The New South Wales bail system
The regulation of the New South Wales bail system is outlined in the Bail Act 1978 (NSW), where section 32 provides a mandatory list of the criteria that must be considered in every bail application. It is important to note that the principle criterion applicable to bail applications is the probability or improbability of the defendant responding to bail, and not their supposed guilt or innocence. While the seriousness of the alleged offences may be taken into account during bail applications, the courts cannot rely on it as the sole determinant of whether bail will be granted.
It should be noted that there is a legal presumption under section 9 of the Act for bail being granted for all offences, except for those listed under section 9(1). A defendant will usually be entitled to bail if they have been arrested for a minor offence, such as one only punishable by a fine or listed in the Summary Offences Act 1988(NSW). Offences that are excluded under section 9(1) include serious indictable drug, violence or firearms offences, or where a person is already subject to a long term supervision order or on lifetime parole. Section 9C also requires the court not to grant bail to a defendant charged with the crime of murder, unless it is justified by exceptional circumstances.
Criteria considered in bail applications
There is a range of criteria listed in section 32(1) of the Bail Act 1978 (NSW), which the courts apply when considering a defendant’s eligibility for bail. The court will consider the probability of the defendant appearing in court, taking into account:
- The defendant’s background and community ties, including the history and details of their residence, employment and family situations, and any prior criminal record.
- Any previous failure by the defendant to appear in court pursuant to a bail undertaking.
- The circumstances of the alleged offence, including its nature and seriousness, the strength of the evidence against the defendant, and the severity of the possible penalty.
- Any other specific evidence indicating whether or not it is probable that the defendant will appear in court.
The courts will also give consideration to the interests of the defendant, including:
- The period that the defendant would be obliged to spend in custody if bail were refused, and the conditions of custody.

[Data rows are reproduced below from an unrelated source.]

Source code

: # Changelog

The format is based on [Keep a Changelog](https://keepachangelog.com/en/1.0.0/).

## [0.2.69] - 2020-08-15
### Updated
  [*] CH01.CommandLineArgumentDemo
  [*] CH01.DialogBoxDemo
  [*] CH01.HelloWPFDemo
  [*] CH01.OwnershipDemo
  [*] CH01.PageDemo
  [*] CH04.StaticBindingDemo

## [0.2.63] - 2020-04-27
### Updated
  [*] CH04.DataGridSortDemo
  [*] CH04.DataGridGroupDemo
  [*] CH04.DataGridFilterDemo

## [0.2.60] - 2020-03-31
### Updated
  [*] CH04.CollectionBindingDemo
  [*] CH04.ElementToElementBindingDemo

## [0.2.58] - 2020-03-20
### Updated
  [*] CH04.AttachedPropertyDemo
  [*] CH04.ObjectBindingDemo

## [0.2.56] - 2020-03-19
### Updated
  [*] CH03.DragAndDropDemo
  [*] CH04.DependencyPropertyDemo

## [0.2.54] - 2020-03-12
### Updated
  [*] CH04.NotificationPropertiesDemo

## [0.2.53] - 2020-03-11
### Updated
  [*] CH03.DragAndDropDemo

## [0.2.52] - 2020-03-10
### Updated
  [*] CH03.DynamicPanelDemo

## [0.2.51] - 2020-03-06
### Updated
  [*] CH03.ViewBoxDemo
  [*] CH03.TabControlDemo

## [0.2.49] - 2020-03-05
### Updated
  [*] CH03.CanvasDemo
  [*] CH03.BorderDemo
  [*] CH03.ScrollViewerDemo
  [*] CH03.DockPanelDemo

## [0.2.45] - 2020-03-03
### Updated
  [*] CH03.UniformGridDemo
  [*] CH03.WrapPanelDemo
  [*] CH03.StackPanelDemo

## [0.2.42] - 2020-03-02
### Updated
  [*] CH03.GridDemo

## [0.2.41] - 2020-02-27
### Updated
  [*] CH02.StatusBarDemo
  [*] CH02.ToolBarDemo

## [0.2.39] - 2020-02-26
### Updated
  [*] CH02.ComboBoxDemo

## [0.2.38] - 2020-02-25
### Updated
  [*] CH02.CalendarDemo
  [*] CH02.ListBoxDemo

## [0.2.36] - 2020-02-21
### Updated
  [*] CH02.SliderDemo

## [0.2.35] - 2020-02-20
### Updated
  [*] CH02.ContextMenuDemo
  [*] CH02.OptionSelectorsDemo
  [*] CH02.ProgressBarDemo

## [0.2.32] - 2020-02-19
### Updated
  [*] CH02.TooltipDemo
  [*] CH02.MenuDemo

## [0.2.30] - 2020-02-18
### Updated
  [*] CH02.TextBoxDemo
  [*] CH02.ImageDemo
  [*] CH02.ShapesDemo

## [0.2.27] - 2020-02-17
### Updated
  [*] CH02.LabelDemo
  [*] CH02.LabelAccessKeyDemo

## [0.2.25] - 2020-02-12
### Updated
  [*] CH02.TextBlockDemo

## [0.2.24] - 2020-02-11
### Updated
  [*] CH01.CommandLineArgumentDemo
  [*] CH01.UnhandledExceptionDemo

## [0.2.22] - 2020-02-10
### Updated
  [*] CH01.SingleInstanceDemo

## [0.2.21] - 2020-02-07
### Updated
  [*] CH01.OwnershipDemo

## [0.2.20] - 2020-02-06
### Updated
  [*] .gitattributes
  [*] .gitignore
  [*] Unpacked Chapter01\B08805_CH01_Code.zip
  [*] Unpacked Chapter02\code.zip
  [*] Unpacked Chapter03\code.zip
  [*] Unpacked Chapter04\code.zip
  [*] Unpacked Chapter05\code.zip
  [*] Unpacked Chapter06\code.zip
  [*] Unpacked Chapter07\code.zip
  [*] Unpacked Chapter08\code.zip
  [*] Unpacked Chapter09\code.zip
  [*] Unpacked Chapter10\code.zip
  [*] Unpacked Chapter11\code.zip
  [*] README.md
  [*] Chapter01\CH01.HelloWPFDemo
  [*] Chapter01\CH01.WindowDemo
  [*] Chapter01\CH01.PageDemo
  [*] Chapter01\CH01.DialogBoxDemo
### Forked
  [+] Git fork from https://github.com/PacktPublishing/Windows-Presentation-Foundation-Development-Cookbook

- The defendant’s need to be free to prepare for their appearance in court and to obtain legal advice.
- The defendant’s need to be free for any other lawful purpose.
- Whether in the opinion of the court, the defendant is incapacitated by intoxication, injury or drug-use, or is otherwise in danger of physical injury, or requires physical protection.
- Whether the defendant is under the age of 18 years, has an intellectual disability or mental illness, or is an Aborigine or Torres Strait Islander.
- The defendant’s criminal history, including the nature and seriousness of any previous indictable offence convictions, the number of any previous such offences and the length of time between these offences.
The court will also take into account the interests of other potentially affected parties when determining whether to grant bail. The court may consider the protection of the victim of the alleged offence, the protection of the victim’s close relatives, or any other person believed to require protection in the circumstances.
The courts will also consider the protection and welfare of the wider community, including:
- The nature and seriousness of the offence, particularly whether the offence is of a sexual or violent nature or involves an offensive weapon.
- Whether the defendant has previously failed, or has been arrested for an anticipated failure, to observe a reasonable bail condition.
- The likelihood the defendant would interfere with evidence, witnesses or jurors.
- The likelihood the defendant would commit any serious offence while on bail.
- If it is a serious offence whether, at the time the defendant allegedly committed the offence, the person had already been granted bail or parole for any other serious offences.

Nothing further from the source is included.